Na carta que embasa o abaixo-assinado, ele se dirige a Philippe Barbarin, arcebispo de Lyon (terceira maior cidade da França), em tom inquisitivo. Escreve que não quer ser visto como cúmplice dele e pede, por isso, que o superior entregue seus dois títulos o mais rápido possível.

"Estamos em um daqueles momentos cruciais em que grandes gestos se impõem", alega Vignon, para mais adiante ponderar: "Entregar sua demissão [das funções] de cardeal e arcebispo constituiria, sem dúvida, uma morte social. Por outro lado, qual não seria sua elevação de espírito [ao fazê-lo]? O senhor finalmente estaria à altura dos fatos."

O padre pede em seguida que seus colegas de clero ratifiquem o documento, assim como "todos os membros da Igreja conscientes da importância do mal feito às vítimas de abusos de toda ordem".
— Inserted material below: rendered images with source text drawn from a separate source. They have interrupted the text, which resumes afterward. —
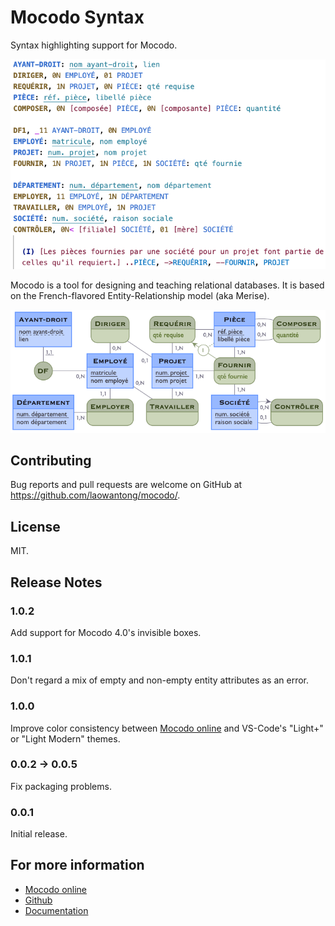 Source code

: # Mocodo Syntax

Syntax highlighting support for Mocodo.

![Mocodo text source](doc/syntax_screenshot.png)

Mocodo is a tool for designing and teaching relational databases. It is based on the French-flavored Entity-Relationship model (aka Merise).

![Mocodo text source](doc/readme_1.png)

## Contributing
Bug reports and pull requests are welcome on GitHub at https://github.com/laowantong/mocodo/.

## License
MIT.

## Release Notes

### 1.0.2

Add support for Mocodo 4.0's invisible boxes.

### 1.0.1

Don't regard a mix of empty and non-empty entity attributes as an error.

### 1.0.0

Improve color consistency between [Mocodo online](https://mocodo.net) and VS-Code's "Light+" or "Light Modern" themes.

### 0.0.2 -> 0.0.5

Fix packaging problems.

### 0.0.1

Initial release.

## For more information

* [Mocodo online](https://mocodo.net)
* [Github](https://github.com/laowantong/mocodo/)
* [Documentation](https://rawgit.com/laowantong/mocodo/master/doc/fr_refman.html)
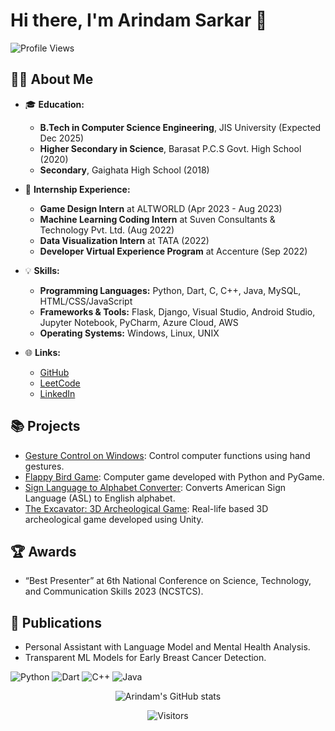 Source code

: <!-- GitHub Profile README for Arindam Sarkar -->
# Hi there, I'm Arindam Sarkar 👋

![Profile Views](https://komarev.com/ghpvc/?username=installarindam&color=blue)

## 🧑‍💻 About Me

- 🎓 **Education:** 
  - **B.Tech in Computer Science Engineering**, JIS University (Expected Dec 2025)
  - **Higher Secondary in Science**, Barasat P.C.S Govt. High School (2020)
  - **Secondary**, Gaighata High School (2018)

- 💼 **Internship Experience:**
  - **Game Design Intern** at ALTWORLD (Apr 2023 - Aug 2023)
  - **Machine Learning Coding Intern** at Suven Consultants & Technology Pvt. Ltd. (Aug 2022)
  - **Data Visualization Intern** at TATA (2022)
  - **Developer Virtual Experience Program** at Accenture (Sep 2022)

- 💡 **Skills:**
  - **Programming Languages:** Python, Dart, C, C++, Java, MySQL, HTML/CSS/JavaScript
  - **Frameworks & Tools:** Flask, Django, Visual Studio, Android Studio, Jupyter Notebook, PyCharm, Azure Cloud, AWS
  - **Operating Systems:** Windows, Linux, UNIX

- 🌐 **Links:**
  - [GitHub](https://github.com/installarindam)
  - [LeetCode](https://leetcode.com/installarindam)
  - [LinkedIn](https://linkedin.com/in/installarindam)

## 📚 Projects
- [Gesture Control on Windows](https://github.com/installarindam/GestureControlOnWindows): Control computer functions using hand gestures.
- [Flappy Bird Game](https://github.com/installarindam/flappybird): Computer game developed with Python and PyGame.
- [Sign Language to Alphabet Converter](https://github.com/installarindam/Sign-Language-to-Alphabet-Converter): Converts American Sign Language (ASL) to English alphabet.
- [The Excavator: 3D Archeological Game](https://github.com/installarindam/THE-EXCAVATOR): Real-life based 3D archeological game developed using Unity.

## 🏆 Awards
- “Best Presenter” at 6th National Conference on Science, Technology, and Communication Skills 2023 (NCSTCS).

## 📰 Publications
- Personal Assistant with Language Model and Mental Health Analysis.
- Transparent ML Models for Early Breast Cancer Detection.

<!-- Add some cool badges -->
![Python](https://img.shields.io/badge/Python-FFD43B?style=for-the-badge&logo=python&logoColor=blue)
![Dart](https://img.shields.io/badge/Dart-0175C2?style=for-the-badge&logo=dart&logoColor=white)
![C++](https://img.shields.io/badge/C++-00599C?style=for-the-badge&logo=cplusplus&logoColor=white)
![Java](https://img.shields.io/badge/Java-007396?style=for-the-badge&logo=java&logoColor=white)

<!-- Footer -->
<p align="center">
  <img src="https://github-readme-stats.vercel.app/api?username=installarindam&show_icons=true&theme=graywhite" alt="Arindam's GitHub stats">
</p>

<!-- Optional: Visitor count -->
<p align="center">
  <img src="https://visitor-badge.laobi.icu/badge?page_id=installarindam" alt="Visitors">
</p>

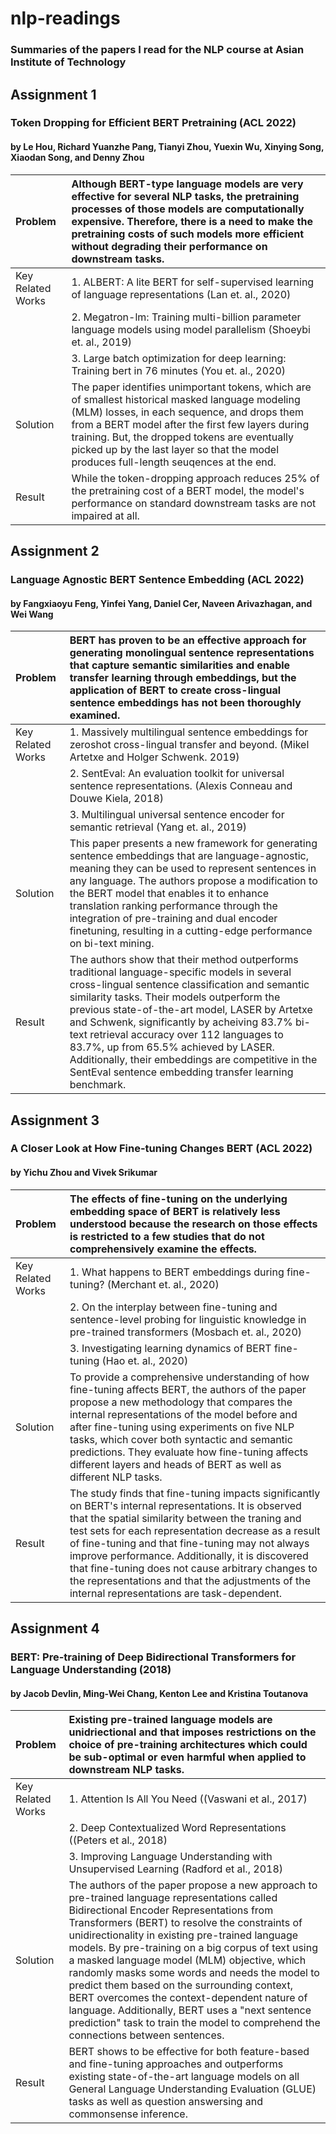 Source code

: # nlp-readings
### Summaries of the papers I read for the NLP course at Asian Institute of Technology

## Assignment 1
### Token Dropping for Efficient BERT Pretraining (ACL 2022)
#### by Le Hou, Richard Yuanzhe Pang, Tianyi Zhou, Yuexin Wu, Xinying Song, Xiaodan Song, and Denny Zhou

| Problem  | Although BERT-type language models are very effective for several NLP tasks, the pretraining processes of those models are computationally expensive. Therefore, there is a need to make the pretraining costs of such models more efficient without degrading their performance on downstream tasks.  |
| :---  | :---  |
| Key Related Works  | 1. ALBERT: A lite BERT for self-supervised learning of language representations (Lan et. al., 2020)  |
|   | 2. Megatron-lm: Training multi-billion parameter language models using model parallelism (Shoeybi et. al., 2019)  |
|   | 3. Large batch optimization for deep learning: Training bert in 76 minutes (You et. al., 2020)  |
| Solution  | The paper identifies unimportant tokens, which are of smallest historical masked language modeling (MLM) losses, in each sequence, and drops them from a BERT model after the first few layers during training. But, the dropped tokens are eventually picked up by the last layer so that the model produces full-length seuqences at the end. |
| Result  | While the token-dropping approach reduces 25% of the pretraining cost of a BERT model, the model's performance on standard downstream tasks are not impaired at all.  |

## Assignment 2
### Language Agnostic BERT Sentence Embedding (ACL 2022)
#### by Fangxiaoyu Feng, Yinfei Yang, Daniel Cer, Naveen Arivazhagan, and Wei Wang

| Problem  | BERT has proven to be an effective approach for generating monolingual sentence representations that capture semantic similarities and enable transfer learning through embeddings, but the application of BERT to create cross-lingual sentence embeddings has not been thoroughly examined.  |
| :---  | :---  |
| Key Related Works  | 1. Massively multilingual sentence embeddings for zeroshot cross-lingual transfer and beyond. (Mikel Artetxe and Holger Schwenk. 2019)  |
|   | 2. SentEval: An evaluation toolkit for universal sentence representations. (Alexis Conneau and Douwe Kiela, 2018)  |
|   | 3. Multilingual universal sentence encoder for semantic retrieval (Yang et. al., 2019)  |
| Solution  | This paper presents a new framework for generating sentence embeddings that are language-agnostic, meaning they can be used to represent sentences in any language. The authors propose a modification to the BERT model that enables it to enhance translation ranking performance through the integration of pre-training and dual encoder finetuning, resulting in a cutting-edge performance on bi-text mining. |
| Result  | The authors show that their method outperforms traditional language-specific models in several cross-lingual sentence classification and semantic similarity tasks. Their models outperform the previous state-of-the-art model, LASER by Artetxe and Schwenk, significantly by acheiving 83.7% bi-text retrieval accuracy over 112 languages to 83.7%, up from 65.5% achieved by LASER. Additionally, their embeddings are competitive in the SentEval sentence embedding transfer learning benchmark.  |

## Assignment 3
### A Closer Look at How Fine-tuning Changes BERT (ACL 2022)
#### by Yichu Zhou and Vivek Srikumar

| Problem  | The effects of fine-tuning on the underlying embedding space of BERT is relatively less understood because the research on those effects is restricted to a few studies that do not comprehensively examine the effects.  |
| :---  | :---  |
| Key Related Works  | 1. What happens to BERT embeddings during fine-tuning? (Merchant et. al., 2020) |
|   | 2. On the interplay between fine-tuning and sentence-level probing for linguistic knowledge in pre-trained transformers (Mosbach et. al., 2020) |
|   | 3. Investigating learning dynamics of BERT fine-tuning (Hao et. al., 2020) |
| Solution  | To provide a comprehensive understanding of how fine-tuning affects BERT, the authors of the paper propose a new methodology that compares the internal representations of the model before and after fine-tuning using experiments on five NLP tasks, which cover both syntactic and semantic predictions. They evaluate how fine-tuning affects different layers and heads of BERT as well as different NLP tasks.  |
| Result  | The study finds that fine-tuning impacts significantly on BERT's internal representations. It is observed that the spatial similarity between the traning and test sets for each representation decrease as a result of fine-tuning and that fine-tuning may not always improve performance. Additionally, it is discovered that fine-tuning does not cause arbitrary changes to the representations and that the adjustments of the internal representations are task-dependent.   |

## Assignment 4
### BERT: Pre-training of Deep Bidirectional Transformers for Language Understanding (2018)
#### by Jacob Devlin, Ming-Wei Chang, Kenton Lee and Kristina Toutanova

| Problem  | Existing pre-trained language models are unidriectional and that imposes restrictions on the choice of pre-training architectures which could be sub-optimal or even harmful when applied to downstream NLP tasks.   |
| :---  | :---  |
| Key Related Works  | 1. Attention Is All You Need ((Vaswani et al., 2017)  |
|   | 2. Deep Contextualized Word Representations ((Peters et al., 2018)  |
|   | 3. Improving Language Understanding with Unsupervised Learning (Radford et al., 2018)  |
| Solution  | The authors of the paper propose a new approach to pre-trained language representations called Bidirectional Encoder Representations from Transformers (BERT) to resolve the constraints of unidirectionality in existing pre-trained language models. By pre-training on a big corpus of text using a masked language model (MLM) objective, which randomly masks some words and needs the model to predict them based on the surrounding context, BERT overcomes the context-dependent nature of language. Additionally, BERT uses a "next sentence prediction" task to train the model to comprehend the connections between sentences.  |
| Result  | BERT shows to be effective for both feature-based and fine-tuning approaches and outperforms existing state-of-the-art language models on all General Language Understanding Evaluation (GLUE) tasks as well as question answersing and commonsense inference.   |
O cardeal é acusado de encobrir abusos sexuais perpetrados pelo padre Bernard Preynat, do fim dos anos 1970 ao começo dos 1990, contra ao menos 70 menores de uma cidade da Grande Lyon. Ele teria ainda ocultado crimes de outros quatro sacerdotes.

Barbarin deve ser julgado em janeiro de 2019. À imprensa francesa, seus assessores dizem que o arcebispo ofereceu sua renúncia em 2016 ao papa Francisco, que a recusou.